Restate all the data exactly, so that each line is the same as before.

*** Dataset excerpts ***

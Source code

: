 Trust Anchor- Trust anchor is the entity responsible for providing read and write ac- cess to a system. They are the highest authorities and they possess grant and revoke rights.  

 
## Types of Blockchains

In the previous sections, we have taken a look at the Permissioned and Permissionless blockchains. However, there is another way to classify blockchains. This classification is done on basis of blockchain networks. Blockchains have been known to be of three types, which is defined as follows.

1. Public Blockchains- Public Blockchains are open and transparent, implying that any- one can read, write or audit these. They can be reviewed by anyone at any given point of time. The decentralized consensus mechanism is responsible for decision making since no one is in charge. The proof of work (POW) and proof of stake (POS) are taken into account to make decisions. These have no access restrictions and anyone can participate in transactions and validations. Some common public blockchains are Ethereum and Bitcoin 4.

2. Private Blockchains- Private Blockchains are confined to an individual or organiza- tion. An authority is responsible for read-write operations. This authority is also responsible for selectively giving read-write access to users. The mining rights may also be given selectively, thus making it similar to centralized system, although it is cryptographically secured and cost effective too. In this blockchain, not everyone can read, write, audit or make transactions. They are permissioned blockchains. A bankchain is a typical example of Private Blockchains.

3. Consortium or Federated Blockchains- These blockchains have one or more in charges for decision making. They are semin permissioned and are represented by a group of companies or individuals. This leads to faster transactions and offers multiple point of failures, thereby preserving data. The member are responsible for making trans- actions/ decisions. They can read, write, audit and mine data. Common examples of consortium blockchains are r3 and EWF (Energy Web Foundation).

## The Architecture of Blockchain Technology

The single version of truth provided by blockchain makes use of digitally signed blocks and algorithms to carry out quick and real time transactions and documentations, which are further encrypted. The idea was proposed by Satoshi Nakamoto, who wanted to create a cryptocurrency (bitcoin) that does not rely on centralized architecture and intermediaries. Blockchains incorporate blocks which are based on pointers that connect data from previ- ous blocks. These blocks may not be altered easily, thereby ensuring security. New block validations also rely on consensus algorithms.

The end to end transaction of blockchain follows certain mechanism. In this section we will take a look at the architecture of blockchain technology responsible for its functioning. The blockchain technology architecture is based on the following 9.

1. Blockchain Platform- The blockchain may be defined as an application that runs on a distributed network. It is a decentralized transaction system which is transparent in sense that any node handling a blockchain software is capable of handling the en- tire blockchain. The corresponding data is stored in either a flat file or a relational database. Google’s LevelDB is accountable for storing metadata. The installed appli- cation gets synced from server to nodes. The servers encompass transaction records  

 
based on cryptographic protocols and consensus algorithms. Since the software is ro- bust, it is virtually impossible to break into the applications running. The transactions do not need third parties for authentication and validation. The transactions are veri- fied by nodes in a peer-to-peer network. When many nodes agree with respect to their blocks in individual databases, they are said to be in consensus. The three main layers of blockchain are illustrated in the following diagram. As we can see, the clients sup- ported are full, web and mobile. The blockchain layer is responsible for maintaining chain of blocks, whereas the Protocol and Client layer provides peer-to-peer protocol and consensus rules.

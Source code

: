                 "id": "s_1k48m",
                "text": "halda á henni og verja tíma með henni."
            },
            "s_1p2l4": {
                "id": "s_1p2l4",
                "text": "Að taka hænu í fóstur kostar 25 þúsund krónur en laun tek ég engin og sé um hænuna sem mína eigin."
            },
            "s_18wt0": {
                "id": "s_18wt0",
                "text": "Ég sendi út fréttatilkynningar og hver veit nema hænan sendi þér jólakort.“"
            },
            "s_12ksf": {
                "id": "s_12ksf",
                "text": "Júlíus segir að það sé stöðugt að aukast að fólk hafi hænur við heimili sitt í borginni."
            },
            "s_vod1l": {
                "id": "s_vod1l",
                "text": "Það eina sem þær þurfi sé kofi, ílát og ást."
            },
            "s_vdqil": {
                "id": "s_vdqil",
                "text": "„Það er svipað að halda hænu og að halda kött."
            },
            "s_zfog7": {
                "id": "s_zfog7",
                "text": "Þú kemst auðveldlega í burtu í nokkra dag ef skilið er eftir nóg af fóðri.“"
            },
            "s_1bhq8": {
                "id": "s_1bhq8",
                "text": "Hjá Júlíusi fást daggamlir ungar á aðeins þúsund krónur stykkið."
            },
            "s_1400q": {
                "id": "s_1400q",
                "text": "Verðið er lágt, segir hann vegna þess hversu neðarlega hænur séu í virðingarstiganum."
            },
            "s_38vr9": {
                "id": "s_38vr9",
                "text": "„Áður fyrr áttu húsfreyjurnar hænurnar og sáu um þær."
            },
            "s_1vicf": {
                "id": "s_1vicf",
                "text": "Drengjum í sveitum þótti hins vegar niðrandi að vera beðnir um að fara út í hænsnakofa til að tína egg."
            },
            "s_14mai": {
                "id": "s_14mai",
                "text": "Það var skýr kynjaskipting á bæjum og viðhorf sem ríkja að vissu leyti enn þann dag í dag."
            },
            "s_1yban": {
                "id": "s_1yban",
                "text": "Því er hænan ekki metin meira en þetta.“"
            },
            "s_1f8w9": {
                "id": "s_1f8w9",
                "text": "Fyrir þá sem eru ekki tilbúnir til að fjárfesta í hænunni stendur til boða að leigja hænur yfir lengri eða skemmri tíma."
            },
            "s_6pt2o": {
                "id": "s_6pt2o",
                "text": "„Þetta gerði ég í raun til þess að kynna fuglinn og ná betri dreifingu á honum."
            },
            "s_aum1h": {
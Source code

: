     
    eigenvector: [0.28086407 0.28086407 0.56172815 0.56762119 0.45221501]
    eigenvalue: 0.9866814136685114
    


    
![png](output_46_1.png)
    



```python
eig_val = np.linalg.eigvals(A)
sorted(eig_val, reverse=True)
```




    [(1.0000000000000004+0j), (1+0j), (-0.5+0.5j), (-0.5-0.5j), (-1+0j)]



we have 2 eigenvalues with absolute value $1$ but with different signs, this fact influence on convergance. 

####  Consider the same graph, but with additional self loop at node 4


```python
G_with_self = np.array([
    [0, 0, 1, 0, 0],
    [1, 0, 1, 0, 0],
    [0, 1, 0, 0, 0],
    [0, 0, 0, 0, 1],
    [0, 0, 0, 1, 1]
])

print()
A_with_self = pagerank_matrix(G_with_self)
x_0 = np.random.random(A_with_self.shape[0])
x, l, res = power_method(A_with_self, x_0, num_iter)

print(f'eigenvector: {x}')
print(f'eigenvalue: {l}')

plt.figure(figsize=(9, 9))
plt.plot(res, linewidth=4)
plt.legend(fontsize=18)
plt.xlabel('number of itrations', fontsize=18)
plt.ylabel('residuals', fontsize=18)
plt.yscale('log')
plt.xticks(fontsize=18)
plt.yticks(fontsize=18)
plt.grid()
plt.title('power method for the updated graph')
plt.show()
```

*** End of Dataset excerpts ***

Written solution
Source code

: Trust Anchor- Trust anchor is the entity responsible for providing read and write ac- cess to a system. They are the highest authorities and they possess grant and revoke rights.  

 
## Types of Blockchains

In the previous sections, we have taken a look at the Permissioned and Permissionless blockchains. However, there is another way to classify blockchains. This classification is done on basis of blockchain networks. Blockchains have been known to be of three types, which is defined as follows.

1. Public Blockchains- Public Blockchains are open and transparent, implying that any- one can read, write or audit these. They can be reviewed by anyone at any given point of time. The decentralized consensus mechanism is responsible for decision making since no one is in charge. The proof of work (POW) and proof of stake (POS) are taken into account to make decisions. These have no access restrictions and anyone can participate in transactions and validations. Some common public blockchains are Ethereum and Bitcoin 4.

2. Private Blockchains- Private Blockchains are confined to an individual or organiza- tion. An authority is responsible for read-write operations. This authority is also responsible for selectively giving read-write access to users. The mining rights may also be given selectively, thus making it similar to centralized system, although it is cryptographically secured and cost effective too. In this blockchain, not everyone can read, write, audit or make transactions. They are permissioned blockchains. A bankchain is a typical example of Private Blockchains.

3. Consortium or Federated Blockchains- These blockchains have one or more in charges for decision making. They are semin permissioned and are represented by a group of companies or individuals. This leads to faster transactions and offers multiple point of failures, thereby preserving data. The member are responsible for making trans- actions/ decisions. They can read, write, audit and mine data. Common examples of consortium blockchains are r3 and EWF (Energy Web Foundation).

## The Architecture of Blockchain Technology

The single version of truth provided by blockchain makes use of digitally signed blocks and algorithms to carry out quick and real time transactions and documentations, which are further encrypted. The idea was proposed by Satoshi Nakamoto, who wanted to create a cryptocurrency (bitcoin) that does not rely on centralized architecture and intermediaries. Blockchains incorporate blocks which are based on pointers that connect data from previ- ous blocks. These blocks may not be altered easily, thereby ensuring security. New block validations also rely on consensus algorithms.

The end to end transaction of blockchain follows certain mechanism. In this section we will take a look at the architecture of blockchain technology responsible for its functioning. The blockchain technology architecture is based on the following 9.

1. Blockchain Platform- The blockchain may be defined as an application that runs on a distributed network. It is a decentralized transaction system which is transparent in sense that any node handling a blockchain software is capable of handling the en- tire blockchain. The corresponding data is stored in either a flat file or a relational database. Google’s LevelDB is accountable for storing metadata. The installed appli- cation gets synced from server to nodes. The servers encompass transaction records  

 
based on cryptographic protocols and consensus algorithms. Since the software is ro- bust, it is virtually impossible to break into the applications running. The transactions do not need third parties for authentication and validation. The transactions are veri- fied by nodes in a peer-to-peer network. When many nodes agree with respect to their blocks in individual databases, they are said to be in consensus. The three main layers of blockchain are illustrated in the following diagram. As we can see, the clients sup- ported are full, web and mobile. The blockchain layer is responsible for maintaining chain of blocks, whereas the Protocol and Client layer provides peer-to-peer protocol and consensus rules.

Source code

:                 "id": "s_1k48m",
                "text": "halda á henni og verja tíma með henni."
            },
            "s_1p2l4": {
                "id": "s_1p2l4",
                "text": "Að taka hænu í fóstur kostar 25 þúsund krónur en laun tek ég engin og sé um hænuna sem mína eigin."
            },
            "s_18wt0": {
                "id": "s_18wt0",
                "text": "Ég sendi út fréttatilkynningar og hver veit nema hænan sendi þér jólakort.“"
            },
            "s_12ksf": {
                "id": "s_12ksf",
                "text": "Júlíus segir að það sé stöðugt að aukast að fólk hafi hænur við heimili sitt í borginni."
            },
            "s_vod1l": {
                "id": "s_vod1l",
                "text": "Það eina sem þær þurfi sé kofi, ílát og ást."
            },
            "s_vdqil": {
                "id": "s_vdqil",
                "text": "„Það er svipað að halda hænu og að halda kött."
            },
            "s_zfog7": {
                "id": "s_zfog7",
                "text": "Þú kemst auðveldlega í burtu í nokkra dag ef skilið er eftir nóg af fóðri.“"
            },
            "s_1bhq8": {
                "id": "s_1bhq8",
                "text": "Hjá Júlíusi fást daggamlir ungar á aðeins þúsund krónur stykkið."
            },
            "s_1400q": {
                "id": "s_1400q",
                "text": "Verðið er lágt, segir hann vegna þess hversu neðarlega hænur séu í virðingarstiganum."
            },
            "s_38vr9": {
                "id": "s_38vr9",
                "text": "„Áður fyrr áttu húsfreyjurnar hænurnar og sáu um þær."
            },
            "s_1vicf": {
                "id": "s_1vicf",
                "text": "Drengjum í sveitum þótti hins vegar niðrandi að vera beðnir um að fara út í hænsnakofa til að tína egg."
            },
            "s_14mai": {
                "id": "s_14mai",
                "text": "Það var skýr kynjaskipting á bæjum og viðhorf sem ríkja að vissu leyti enn þann dag í dag."
            },
            "s_1yban": {
                "id": "s_1yban",
                "text": "Því er hænan ekki metin meira en þetta.“"
            },
            "s_1f8w9": {
                "id": "s_1f8w9",
                "text": "Fyrir þá sem eru ekki tilbúnir til að fjárfesta í hænunni stendur til boða að leigja hænur yfir lengri eða skemmri tíma."
            },
            "s_6pt2o": {
                "id": "s_6pt2o",
                "text": "„Þetta gerði ég í raun til þess að kynna fuglinn og ná betri dreifingu á honum."
            },
            "s_aum1h": {
Source code

:     
    eigenvector: [0.28086407 0.28086407 0.56172815 0.56762119 0.45221501]
    eigenvalue: 0.9866814136685114
    


    
![png](output_46_1.png)
    



```python
eig_val = np.linalg.eigvals(A)
sorted(eig_val, reverse=True)
```




    [(1.0000000000000004+0j), (1+0j), (-0.5+0.5j), (-0.5-0.5j), (-1+0j)]



we have 2 eigenvalues with absolute value $1$ but with different signs, this fact influence on convergance. 

####  Consider the same graph, but with additional self loop at node 4


```python
G_with_self = np.array([
    [0, 0, 1, 0, 0],
    [1, 0, 1, 0, 0],
    [0, 1, 0, 0, 0],
    [0, 0, 0, 0, 1],
    [0, 0, 0, 1, 1]
])

print()
A_with_self = pagerank_matrix(G_with_self)
x_0 = np.random.random(A_with_self.shape[0])
x, l, res = power_method(A_with_self, x_0, num_iter)

print(f'eigenvector: {x}')
print(f'eigenvalue: {l}')

plt.figure(figsize=(9, 9))
plt.plot(res, linewidth=4)
plt.legend(fontsize=18)
plt.xlabel('number of itrations', fontsize=18)
plt.ylabel('residuals', fontsize=18)
plt.yscale('log')
plt.xticks(fontsize=18)
plt.yticks(fontsize=18)
plt.grid()
plt.title('power method for the updated graph')
plt.show()
```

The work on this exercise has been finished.